Understanding personalization engines
Our research shows that 91% of consumers are more likely to make purchases online when the content is personalized for them.
Customer experience personalization is a powerful tool that allows retailers and brands to improve the performance of their digital and physical touchpoints. Retailers can leverage personalization by targeting coupons to be printed at points of sale based on customer propensity to try new product categories, switch to a different brand or private label, or increase consumption of a private brand product.
They can also use personalized product recommendations on retail websites that leverage customer-to-product affinity scores to improve conversion rates and enable cross-selling, issue dynamic-offers targeting on retail websites based on cart abandonment scores, and run personalized email campaigns based on estimated product-replenishment cycles and customer-to-product affinity scores. These are all ways to use personalization to lift a private brand’s success rate online.
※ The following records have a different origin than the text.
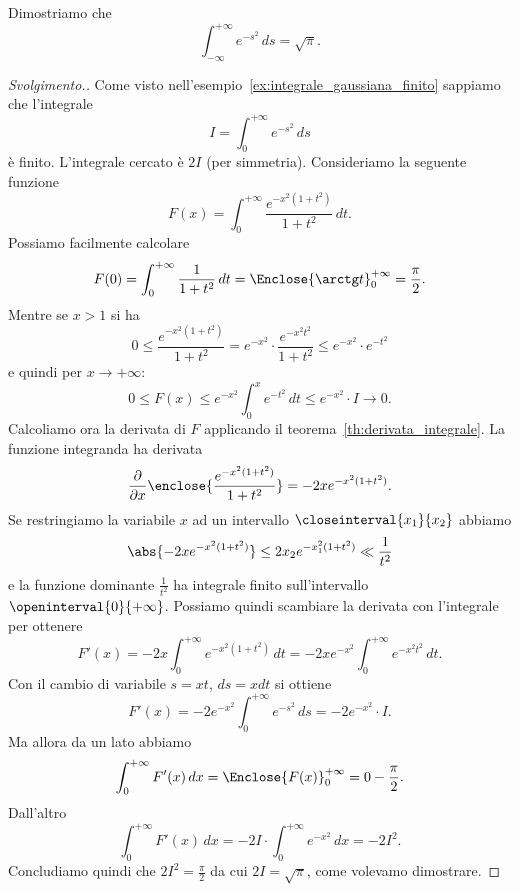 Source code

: \begin{exercise}
  \label{ex:integrale_gaussiana}%
Dimostriamo che 
\[
  \int_{-\infty}^{+\infty} e^{-s^2}\, ds = \sqrt \pi.
\]
\end{exercise}
%
\begin{proof}[Svolgimento.]
Come visto nell'esempio~\ref{ex:integrale_gaussiana_finito}
sappiamo che l'integrale
\[
  I = \int_{0}^{+\infty} e^{-s^2}\, ds
\]
è finito. 
L'integrale cercato è $2I$ (per simmetria).
Consideriamo la seguente funzione
\[ 
  F(x) = \int_0^{+\infty} \frac{e^{-x^2(1+t^2)}}{1+t^2}\, dt.
\]
Possiamo facilmente calcolare 
\[
  F(0) = \int_0^{+\infty} \frac{1}{1+t^2}\, dt = \Enclose{\arctg t}_0^{+\infty} = \frac \pi 2.
\]
Mentre se $x>1$ si ha 
\[
  0\le \frac{e^{-x^2(1+t^2)}}{1+t^2}
  = e^{-x^2}\cdot \frac{e^{-x^2t^2}}{1+t^2}
  \le e^{-x^2}\cdot e^{-t^2}
\]
e quindi per $x\to +\infty$:
\[
  0\le F(x) \le e^{-x^2} \int_0^x e^{-t^2}\, dt \le e^{-x^2}\cdot I \to 0.
\]
Calcoliamo ora la derivata di $F$ applicando il teorema~\ref{th:derivata_integrale}.
La funzione integranda ha derivata 
\[
 \frac{\partial}{\partial x}\enclose {\frac{e^{-x^2(1+t^2)}}{1+t^2}}
 = -2x e^{-x^2(1+t^2)}.
\]
Se restringiamo la variabile $x$ ad un intervallo $\closeinterval{x_1}{x_2}$
abbiamo 
\[
 \abs{-2x e^{-x^2(1+t^2)}}
 \le 2 x_2 e^{-x_1^2(1+t^2)} \ll \frac{1}{t^2}
\]
e la funzione dominante $\frac{1}{t^2}$ ha integrale finito sull'intervallo 
$\openinterval{0}{+\infty}$. 
Possiamo quindi scambiare la derivata con l'integrale per ottenere 
\[
 F'(x) = - 2 x\int_0^{+\infty} e^{-x^2(1+t^2)}\, dt
       = - 2 x e^{-x^2}\int_0^{+\infty} e^{-x^2t^2}\, dt. 
\]
Con il cambio di variabile $s=xt$, $ds=x dt$ si ottiene
\[
 F'(x) = -2 e^{-x^2}\int_0^{+\infty} e^{-s^2}\, ds = - 2 e^{-x^2}\cdot I.
\]
Ma allora da un lato abbiamo 
\[
  \int_0^{+\infty} F'(x)\, dx 
  = \Enclose{F(x)}_0^{+\infty}  = 0 - \frac{\pi}{2}.
\]
Dall'altro 
\[
 \int_0^{+\infty} F'(x)\, dx 
 = - 2 I \cdot \int_0^{+\infty} e^{-x^2}\, dx
 = - 2 I^2. 
\]
Concludiamo quindi che $2I^2 = \frac \pi 2$ da cui 
$2I=\sqrt \pi$, come volevamo dimostrare.
\end{proof}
The above capabilities can be used both to improve manufacturer-sponsored campaigns and to promote private label products. Although retailers widely use machine learning methods to create decision-making models for these and other personalization use cases, the sophistication of customer behavior and diversity of communication channels are so high that most companies have a lot of room for improvement.
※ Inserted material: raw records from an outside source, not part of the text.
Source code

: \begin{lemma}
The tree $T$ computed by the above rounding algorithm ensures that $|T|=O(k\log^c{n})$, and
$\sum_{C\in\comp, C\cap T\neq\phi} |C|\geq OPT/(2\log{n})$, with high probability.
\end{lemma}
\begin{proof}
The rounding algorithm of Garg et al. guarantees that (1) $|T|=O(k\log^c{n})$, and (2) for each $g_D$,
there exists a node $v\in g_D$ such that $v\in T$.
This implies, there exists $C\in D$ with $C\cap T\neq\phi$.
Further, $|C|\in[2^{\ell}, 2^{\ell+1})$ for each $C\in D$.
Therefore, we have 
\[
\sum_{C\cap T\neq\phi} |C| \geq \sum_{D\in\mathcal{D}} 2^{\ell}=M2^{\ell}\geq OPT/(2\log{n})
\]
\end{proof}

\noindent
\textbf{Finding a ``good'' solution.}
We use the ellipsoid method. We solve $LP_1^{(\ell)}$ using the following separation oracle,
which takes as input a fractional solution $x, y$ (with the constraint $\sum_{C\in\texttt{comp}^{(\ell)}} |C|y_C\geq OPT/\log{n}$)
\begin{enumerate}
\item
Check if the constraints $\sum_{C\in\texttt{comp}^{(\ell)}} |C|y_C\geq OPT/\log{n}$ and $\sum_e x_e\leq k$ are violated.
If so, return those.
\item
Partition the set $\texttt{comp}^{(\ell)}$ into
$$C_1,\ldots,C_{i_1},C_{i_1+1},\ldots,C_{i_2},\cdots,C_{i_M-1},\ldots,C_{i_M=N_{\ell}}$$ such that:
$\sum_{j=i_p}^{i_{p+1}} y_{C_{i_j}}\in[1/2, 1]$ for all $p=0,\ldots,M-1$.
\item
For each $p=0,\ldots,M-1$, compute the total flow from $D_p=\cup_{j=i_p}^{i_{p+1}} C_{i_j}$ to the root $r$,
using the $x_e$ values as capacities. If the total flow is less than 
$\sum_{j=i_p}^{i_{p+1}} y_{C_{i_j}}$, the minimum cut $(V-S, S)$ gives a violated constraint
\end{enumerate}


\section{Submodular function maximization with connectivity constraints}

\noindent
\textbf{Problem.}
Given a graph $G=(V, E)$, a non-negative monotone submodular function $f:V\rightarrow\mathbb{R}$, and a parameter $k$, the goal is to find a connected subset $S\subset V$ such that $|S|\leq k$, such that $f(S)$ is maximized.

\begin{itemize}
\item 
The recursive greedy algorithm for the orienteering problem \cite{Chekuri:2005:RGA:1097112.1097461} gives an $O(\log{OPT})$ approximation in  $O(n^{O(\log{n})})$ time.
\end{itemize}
Below, I want to share how advancements in machine learning enable the development of new types of personalization models and algorithms. We at Grid Dynamics have identified five important trends based on projects we completed for a number of Fortune 1000 companies between 2017-2020.
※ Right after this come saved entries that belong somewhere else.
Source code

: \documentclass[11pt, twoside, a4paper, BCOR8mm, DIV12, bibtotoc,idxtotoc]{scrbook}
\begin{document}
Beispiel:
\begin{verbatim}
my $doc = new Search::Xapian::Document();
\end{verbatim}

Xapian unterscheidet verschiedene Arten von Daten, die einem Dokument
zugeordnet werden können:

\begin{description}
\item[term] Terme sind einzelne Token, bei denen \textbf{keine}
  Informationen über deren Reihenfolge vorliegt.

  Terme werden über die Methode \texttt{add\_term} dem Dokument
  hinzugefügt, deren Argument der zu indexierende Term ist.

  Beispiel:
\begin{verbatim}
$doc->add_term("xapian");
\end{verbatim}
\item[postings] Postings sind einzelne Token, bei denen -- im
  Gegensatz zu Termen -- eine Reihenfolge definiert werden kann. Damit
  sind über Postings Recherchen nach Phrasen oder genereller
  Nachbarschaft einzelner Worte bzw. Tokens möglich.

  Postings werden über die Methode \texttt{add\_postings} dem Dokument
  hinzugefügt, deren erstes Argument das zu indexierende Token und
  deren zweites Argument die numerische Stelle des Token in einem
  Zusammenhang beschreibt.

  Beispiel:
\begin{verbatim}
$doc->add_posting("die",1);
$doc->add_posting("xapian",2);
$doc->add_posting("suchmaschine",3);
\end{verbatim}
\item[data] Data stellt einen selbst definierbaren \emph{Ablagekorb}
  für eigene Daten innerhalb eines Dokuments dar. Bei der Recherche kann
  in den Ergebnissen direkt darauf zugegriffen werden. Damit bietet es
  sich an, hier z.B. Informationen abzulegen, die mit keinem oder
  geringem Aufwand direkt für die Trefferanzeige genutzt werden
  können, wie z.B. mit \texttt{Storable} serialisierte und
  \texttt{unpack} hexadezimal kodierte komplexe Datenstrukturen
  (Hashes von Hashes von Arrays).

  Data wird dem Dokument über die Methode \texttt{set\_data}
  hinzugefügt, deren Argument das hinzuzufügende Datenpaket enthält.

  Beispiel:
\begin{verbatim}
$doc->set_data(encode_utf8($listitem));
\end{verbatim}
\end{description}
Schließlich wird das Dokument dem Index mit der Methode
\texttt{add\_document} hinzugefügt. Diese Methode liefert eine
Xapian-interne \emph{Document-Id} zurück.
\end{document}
Trend No. 1: Prescriptive Models
Many traditional marketing analytics and personalization methods use predictive modeling to score customers. For example, customers can be scored according to their probability of converting on a website or switching to a different brand. The typical problem with this approach is that marketers struggle to choose the right action when they have multiple scores. There is a lot of interest in prescriptive models that recommend a specific optimal action with regard to a certain outcome, such as customer retention, and we expect companies to develop an increasing number of similar models.
Trend No. 2: Strategic Optimization
Traditional personalization methods focus on immediate (myopic) outcomes, such as improving click-through rates. In reality, most companies are interested in building long-term relationships with customers, so they take optimal marketing actions within this strategic context. This problem can be addressed using reinforcement learning methods that optimize sequences of actions rather than individual actions. Adopting such techniques is challenging on a practical level, but more and more companies are experimenting with the process.
Trend No. 3: Plug & Play Platforms
Another benefit of reinforcement learning is the ability to create plug-and-play personalization platforms that learn directly from production event streams. This sharply reduces the engineering and data-science effort associated with the development and productization of personalization models, but the industry lacks mature open-source platforms that enable this approach. Several reasonably good frameworks exist that a few companies already use in production, and we expect this trend to continue.
Trend No. 4: Hybrid Data
Many personalization and recommendation algorithms use only one type of data, such as behavioral histories or textual product descriptions. In practice, it is beneficial to combine multiple heterogeneous data sources, such as clickstream events, product images, and textual descriptions. This is challenging to accomplish efficiently using traditional methods, but companies are increasingly adopting deep learning methods that allow them to create hybrid-input recommendation and personalization systems.
Trend No. 5: Event-Level Models
Traditional modeling techniques rely on aggregated customer statistics, such as the total number of purchases over the last month. The disadvantage of this approach is that the temporal dynamics of customer activity are usually lost in aggregation. Deep learning models can consume raw event sequences and thus avoid the limitations of aggregation. We expect these methods to be widely adopted in the next couple of years.